Blitzed: Drugs in Nazi Germany
by Norman Ohler Allen Lane 368pp £20 The Week Bookshop £15
In theory, the Nazis were “bitterly opposed to drugs”, said Roger Boyes in The Times. Upon assuming power in 1933, they promised an end to decadence – a vow that included clamping down on narcotic use, which had been widespread in the Weimar era. In reality, though, this campaign was “always phoney”. The Nazis “needed somehow to sustain the national mood”. In Blitzed, the novelist-turned-historian Norman Ohler tells the “remarkable story” of how they did this. Top chemical firms were “put on the job” of producing drugs such as Pervitin, a form of methamphetamine that became a prop for stressed-out civilians, and the preferred choice of soldiers. The drug transformed tank commanders into “Teutonic Easy Riders” who could “drive all day and night”, said Gavin Jacobson in the New Statesman. “The blitzkrieg across Europe was fuelled less by an iron will than by the kick of crystal meth.” And Hitler himself, despite his reputation for purity, joined in the craze. Between 1941 and the end of his life, Ohler writes, the Führer “hardly enjoyed a sober day”.

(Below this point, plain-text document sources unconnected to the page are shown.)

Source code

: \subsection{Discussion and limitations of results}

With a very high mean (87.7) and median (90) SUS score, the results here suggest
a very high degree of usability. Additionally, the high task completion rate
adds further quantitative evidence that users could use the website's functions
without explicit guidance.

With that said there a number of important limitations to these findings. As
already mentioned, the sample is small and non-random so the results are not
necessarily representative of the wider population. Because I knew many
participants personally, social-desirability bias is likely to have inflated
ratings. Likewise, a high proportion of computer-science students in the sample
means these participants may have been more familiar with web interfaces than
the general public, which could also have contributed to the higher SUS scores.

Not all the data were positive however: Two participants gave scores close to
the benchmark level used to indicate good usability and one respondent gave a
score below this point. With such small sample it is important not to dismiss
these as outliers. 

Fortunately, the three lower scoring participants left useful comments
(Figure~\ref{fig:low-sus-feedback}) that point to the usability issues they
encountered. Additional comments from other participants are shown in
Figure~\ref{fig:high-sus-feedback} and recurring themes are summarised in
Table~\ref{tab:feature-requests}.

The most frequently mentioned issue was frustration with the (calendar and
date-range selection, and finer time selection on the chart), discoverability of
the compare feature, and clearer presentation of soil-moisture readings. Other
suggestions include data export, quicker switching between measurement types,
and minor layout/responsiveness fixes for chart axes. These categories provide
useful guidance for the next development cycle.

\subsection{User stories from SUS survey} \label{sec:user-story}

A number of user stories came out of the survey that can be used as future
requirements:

Ohler has done diligent research, but he lets himself down by seriously overstating his case, said Richard J. Evans in The Guardian. He presents a picture of an “entire nation high on drugs”, but analysis of the facts reveals this to be a fantasy: the “vast majority of troops” couldn’t have taken drugs (not enough were produced), and there’s no evidence of widespread use among the general population. Ohler’s argument is also “morally and politically dangerous”, because it carries the implication that the German people were not really responsible for supporting the regime, and even that Hitler “was in the end not responsible for his actions”. No wonder the book was a bestseller in Germany.